Такая ситуация – ценный оригинальный материал, дающий умному автору достаточно парадоксов для осмысления; неудивительно, что большинство писателей так или иначе пытаются воспроизвести эти парадоксы; и очень часто действие в их текстах так или иначе привязано не только к «здесь», но и к «здесь и сейчас».
Это не значит, что среди писателей много журналистов; просто, согласно неписаному правилу, задача писателя – говорить правду про те сферы жизни, где дефицит правды чувствуется острее всего. В нашем случае правда про здесь-и-сейчас требуется срочно, как донорская кровь.
Стратегия писателя, который намеренно игнорирует этот дефицит, производит впечатление ошибочной; возникает вопрос, не является ли автор, выбирающий тему по принципу: достаточно ли она курьезна, – представителем литературы как одной из отраслей развлекательной промышленности. Андрей Геласимов, ранее писавший «современные» романы («Фокс Малдер похож на свинью», «Жажда»), после растянувшегося на несколько лет молчания опубликовал роман «Степные боги», где действие разворачивается во второй половине 1940-х годов, на Дальнем Востоке.

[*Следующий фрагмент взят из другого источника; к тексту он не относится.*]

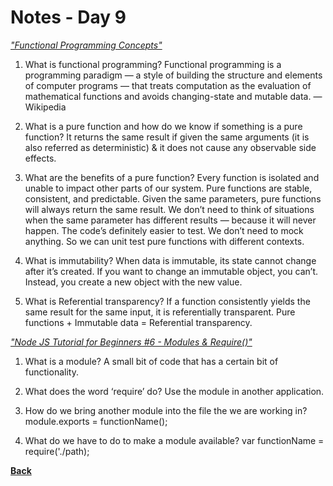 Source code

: # Notes - Day 9

_<a href = "https://medium.com/the-renaissance-developer/concepts-of-functional-programming-in-javascript-6bc84220d2aa">"Functional Programming Concepts"</a>_

1. What is functional programming? Functional programming is a programming paradigm — a style of building the structure and elements of computer programs — that treats computation as the evaluation of mathematical functions and avoids changing-state and mutable data. — Wikipedia

2. What is a pure function and how do we know if something is a pure function? It returns the same result if given the same arguments (it is also referred as deterministic) & it does not cause any observable side effects.

3. What are the benefits of a pure function? Every function is isolated and unable to impact other parts of our system. Pure functions are stable, consistent, and predictable. Given the same parameters, pure functions will always return the same result. We don’t need to think of situations when the same parameter has different results — because it will never happen. The code’s definitely easier to test. We don’t need to mock anything. So we can unit test pure functions with different contexts.

4. What is immutability? When data is immutable, its state cannot change after it’s created. If you want to change an immutable object, you can’t. Instead, you create a new object with the new value.

5. What is Referential transparency? If a function consistently yields the same result for the same input, it is referentially transparent. Pure functions + Immutable data = Referential transparency.

_<a href = "https://www.youtube.com/watch?v=xHLd36QoS4k">"Node JS Tutorial for Beginners #6 - Modules & Require()"</a>_

1. What is a module? A small bit of code that has a certain bit of functionality.

2. What does the word ‘require’ do? Use the module in another application.

3. How do we bring another module into the file the we are working in? module.exports = functionName();

4. What do we have to do to make a module available? var functionName = require('./path);

**<a href = "https://github.com/scottie-l/reading-notes/tree/main/reading-notes-301">Back</a>**
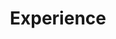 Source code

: ---
title: Experience
type: landing
sections:
  - block: markdown
    id: experience
    content:
      title: My experience
      subtitle: 
      text: Want your company's name here? Hire me so I can add it into this section.
    design:
      columns: '1'
--- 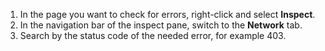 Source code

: 1. In the page you want to check for errors, right-click and select **Inspect**.
2. In the navigation bar of the inspect pane, switch to the  **Network** tab.
3. Search by the status code of the needed error, for example 403.
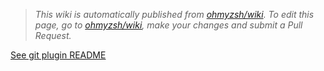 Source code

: > _This wiki is automatically published from [ohmyzsh/wiki](https://github.com/ohmyzsh/wiki). To edit this page,_
> _go to [ohmyzsh/wiki](https://github.com/ohmyzsh/wiki), make your changes and submit a Pull Request._

[See git plugin README](https://github.com/ohmyzsh/ohmyzsh/tree/master/plugins/git/)
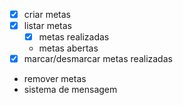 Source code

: - [x] criar metas
- [x] listar metas
   - [x] metas realizadas 
   - metas abertas
- [x] marcar/desmarcar metas realizadas 
- remover metas 
- sistema de mensagem  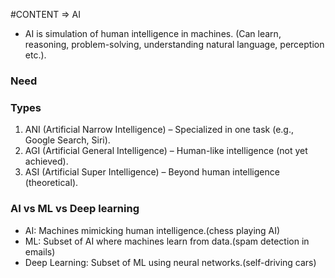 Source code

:#CONTENT => AI

- AI is simulation of human intelligence in machines. (Can learn, reasoning, problem-solving, understanding natural language, perception etc.).

### Need

### Types
1. ANI (Artificial Narrow Intelligence) – Specialized in one task (e.g., Google Search, Siri).
2. AGI (Artificial General Intelligence) – Human-like intelligence (not yet achieved).
3. ASI (Artificial Super Intelligence) – Beyond human intelligence (theoretical).

### AI vs ML vs Deep learning
- AI: Machines mimicking human intelligence.(chess playing AI)
- ML: Subset of AI where machines learn from data.(spam detection in emails)
- Deep Learning: Subset of ML using neural networks.(self-driving cars)
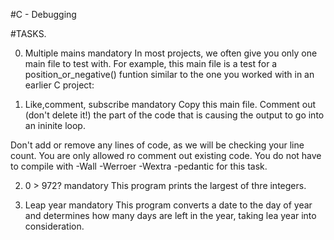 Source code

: #C - Debugging

#TASKS.

0. Multiple mains
mandatory
In most projects, we often give you only one main file to test with. For example, this main file is a test for a position_or_negative() funtion similar to the one you worked with in an earlier C project:

1. Like,comment, subscribe
mandatory
Copy this main file. Comment out (don't delete it!) the part of the code that is causing the output to go into an ininite loop.

Don't add or remove any lines of code, as we will be checking your line count. You are only allowed ro comment out existing code.
You do not have to compile with -Wall -Werroer -Wextra -pedantic for this task.

2. 0 > 972?
mandatory
This program prints the largest of thre integers.

3. Leap year
mandatory
This program converts a date to the day of year and determines how many days are left in the year, taking lea year into consideration.
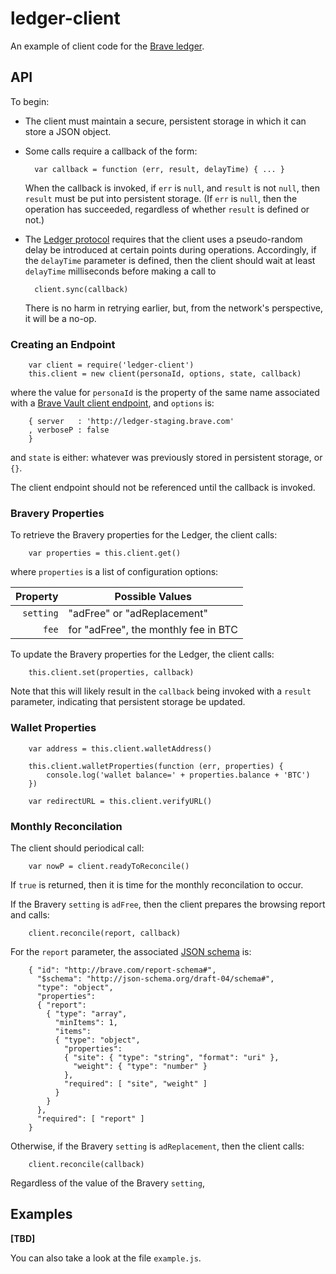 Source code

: # ledger-client
An example of client code for the [Brave ledger](https://github.com/brave/ledger).

## API

To begin:

- The client must maintain a secure, persistent storage in which it can store a JSON object.

- Some calls require a callback of the form:

        var callback = function (err, result, delayTime) { ... }

    When the callback is invoked,
if `err` is `null`, and `result` is not `null`, then `result` must be put into persistent storage.
(If `err` is `null`,
then the operation has succeeded,
regardless of whether `result` is defined or not.)

- The [Ledger protocol](https://github.com/brave/ledger/tree/master/documentation/Ledger-Principles.md)
requires that the client uses a pseudo-random delay be introduced at certain points during operations.
Accordingly,
if the `delayTime` parameter is defined,
then the client should wait at least `delayTime` milliseconds before making a call to

        client.sync(callback)

    There is no harm in retrying earlier,
but,
from the network's perspective,
it will be a no-op.

### Creating an Endpoint

        var client = require('ledger-client')
        this.client = new client(personaId, options, state, callback)

where the value for `personaId` is the property of the same name associated with a
[Brave Vault client endpoint](https://github.com/brave/vault-client#vault-properties),
and `options` is:

        { server   : 'http://ledger-staging.brave.com'
        , verboseP : false
        }

and `state` is either: whatever was previously stored in persistent storage, or `{}`.

The  client endpoint should not be referenced until the callback is invoked.

### Bravery Properties
To retrieve the Bravery properties for the Ledger,
the client calls:

        var properties = this.client.get()

where `properties` is a list of configuration options:

| Property    | Possible Values                      |
|------------:|--------------------------------------|
| `setting`   | "adFree" or "adReplacement"          |
| `fee`       | for "adFree", the monthly fee in BTC |

To update the Bravery properties for the Ledger,
the client calls:

        this.client.set(properties, callback)

Note that this will likely result in the `callback` being invoked with a `result` parameter,
indicating that persistent storage be updated.

### Wallet Properties

        var address = this.client.walletAddress()

        this.client.walletProperties(function (err, properties) {
            console.log('wallet balance=' + properties.balance + 'BTC')
        })

        var redirectURL = this.client.verifyURL()

### Monthly Reconcilation
The client should periodical call:

        var nowP = client.readyToReconcile()

If `true` is returned,
then it is time for the monthly reconcilation to occur.

If the Bravery `setting` is `adFree`,
then the client prepares the browsing report and calls:

        client.reconcile(report, callback)

For the `report` parameter, the associated [JSON schema](http://json-schema.org/latest/json-schema-core.html) is:

        { "id": "http://brave.com/report-schema#",
          "$schema": "http://json-schema.org/draft-04/schema#",
          "type": "object",
          "properties":
          { "report":
            { "type": "array",
              "minItems": 1,
              "items":
              { "type": "object",
                "properties":
                { "site": { "type": "string", "format": "uri" },
                  "weight": { "type": "number" }
                },
                "required": [ "site", "weight" ]
              }
            }
          },
          "required": [ "report" ]
        }


Otherwise, if the Bravery `setting` is `adReplacement`, then the client calls:

        client.reconcile(callback)

Regardless of the value of the Bravery `setting`,


## Examples
__[TBD]__

You can also take a look at the file `example.js`.
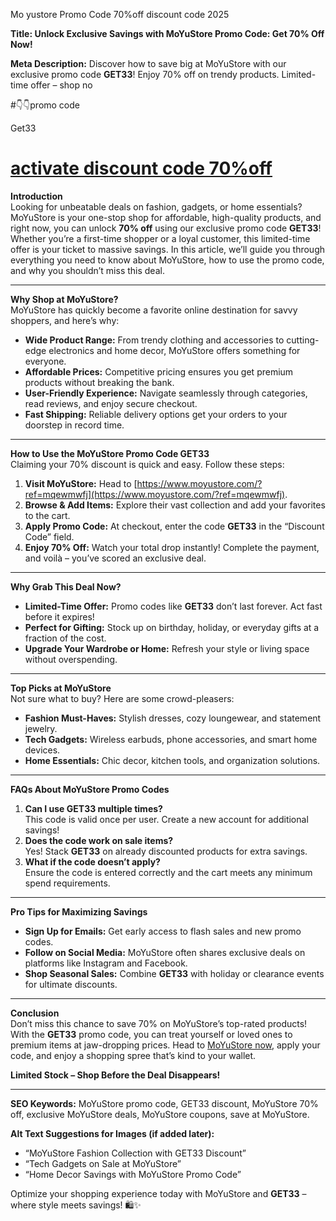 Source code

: Mo yustore Promo Code 70%off discount code 2025

**Title: Unlock Exclusive Savings with MoYuStore Promo Code: Get 70% Off Now!**  


**Meta Description:** Discover how to save big at MoYuStore with our exclusive promo code **GET33**! Enjoy 70% off on trendy products. Limited-time offer 
– shop no

#👇👇promo code 

Get33

# [activate discount code 70%off](https://www.moyustore.com/?ref=mqewmwfj)
**Introduction**  
Looking for unbeatable deals on fashion, gadgets, or home essentials? MoYuStore is your one-stop shop for affordable, high-quality products, and right now, you can unlock **70% off** using our exclusive promo code **GET33**! Whether you’re a first-time shopper or a loyal customer, this limited-time offer is your ticket to massive savings. In this article, we’ll guide you through everything you need to know about MoYuStore, how to use the promo code, and why you shouldn’t miss this deal.  

---

**Why Shop at MoYuStore?**  
MoYuStore has quickly become a favorite online destination for savvy shoppers, and here’s why:  
- **Wide Product Range:** From trendy clothing and accessories to cutting-edge electronics and home decor, MoYuStore offers something for everyone.  
- **Affordable Prices:** Competitive pricing ensures you get premium products without breaking the bank.  
- **User-Friendly Experience:** Navigate seamlessly through categories, read reviews, and enjoy secure checkout.  
- **Fast Shipping:** Reliable delivery options get your orders to your doorstep in record time.  

---

**How to Use the MoYuStore Promo Code GET33**  
Claiming your 70% discount is quick and easy. Follow these steps:  
1. **Visit MoYuStore:** Head to [https://www.moyustore.com/?ref=mqewmwfj](https://www.moyustore.com/?ref=mqewmwfj).  
2. **Browse & Add Items:** Explore their vast collection and add your favorites to the cart.  
3. **Apply Promo Code:** At checkout, enter the code **GET33** in the “Discount Code” field.  
4. **Enjoy 70% Off:** Watch your total drop instantly! Complete the payment, and voilà – you’ve scored an exclusive deal.  

---

**Why Grab This Deal Now?**  
- **Limited-Time Offer:** Promo codes like **GET33** don’t last forever. Act fast before it expires!  
- **Perfect for Gifting:** Stock up on birthday, holiday, or everyday gifts at a fraction of the cost.  
- **Upgrade Your Wardrobe or Home:** Refresh your style or living space without overspending.  

---

**Top Picks at MoYuStore**  
Not sure what to buy? Here are some crowd-pleasers:  
- **Fashion Must-Haves:** Stylish dresses, cozy loungewear, and statement jewelry.  
- **Tech Gadgets:** Wireless earbuds, phone accessories, and smart home devices.  
- **Home Essentials:** Chic decor, kitchen tools, and organization solutions.  

---

**FAQs About MoYuStore Promo Codes**  
1. **Can I use GET33 multiple times?**  
   This code is valid once per user. Create a new account for additional savings!  
2. **Does the code work on sale items?**  
   Yes! Stack **GET33** on already discounted products for extra savings.  
3. **What if the code doesn’t apply?**  
   Ensure the code is entered correctly and the cart meets any minimum spend requirements.  

---

**Pro Tips for Maximizing Savings**  
- **Sign Up for Emails:** Get early access to flash sales and new promo codes.  
- **Follow on Social Media:** MoYuStore often shares exclusive deals on platforms like Instagram and Facebook.  
- **Shop Seasonal Sales:** Combine **GET33** with holiday or clearance events for ultimate discounts.  

---

**Conclusion**  
Don’t miss this chance to save 70% on MoYuStore’s top-rated products! With the **GET33** promo code, you can treat yourself or loved ones to premium items at jaw-dropping prices. Head to [MoYuStore now](https://www.moyustore.com/?ref=mqewmwfj), apply your code, and enjoy a shopping spree that’s kind to your wallet.  

**Limited Stock – Shop Before the Deal Disappears!**  

---  

**SEO Keywords:** MoYuStore promo code, GET33 discount, MoYuStore 70% off, exclusive MoYuStore deals, MoYuStore coupons, save at MoYuStore.  

**Alt Text Suggestions for Images (if added later):**  
- “MoYuStore Fashion Collection with GET33 Discount”  
- “Tech Gadgets on Sale at MoYuStore”  
- “Home Decor Savings with MoYuStore Promo Code”  

Optimize your shopping experience today with MoYuStore and **GET33** – where style meets savings! 🛍️✨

Про «здесь», но не про «сейчас». Каким бы увлекательным ни был сюжет (мальчик общается со странным японским военнопленным), интуитивно ощущается, что в этом подчеркнутом игнорировании актуальности что-то не так. Вместо того чтобы заниматься репортажем с поля боя, созданием модели, в которую вписывалось бы происходящее, диагностированием сегодняшнего дня, чтобы спрогнозировать, каким может быть будущее, писатель уходит от основной темы во временной карман, в некий курьезный мир, в своего рода реалистическое фэнтези; берется за очень западный, подозрительно свободно конвертируемый политкорректный сюжет о курьезном столкновении доминирующей культуры с экзотической; сама невозможность срифмовать этот курьезный эпизод с сегодняшним днем вызывает определенное недоумение – а что, правда не было более точного сюжета?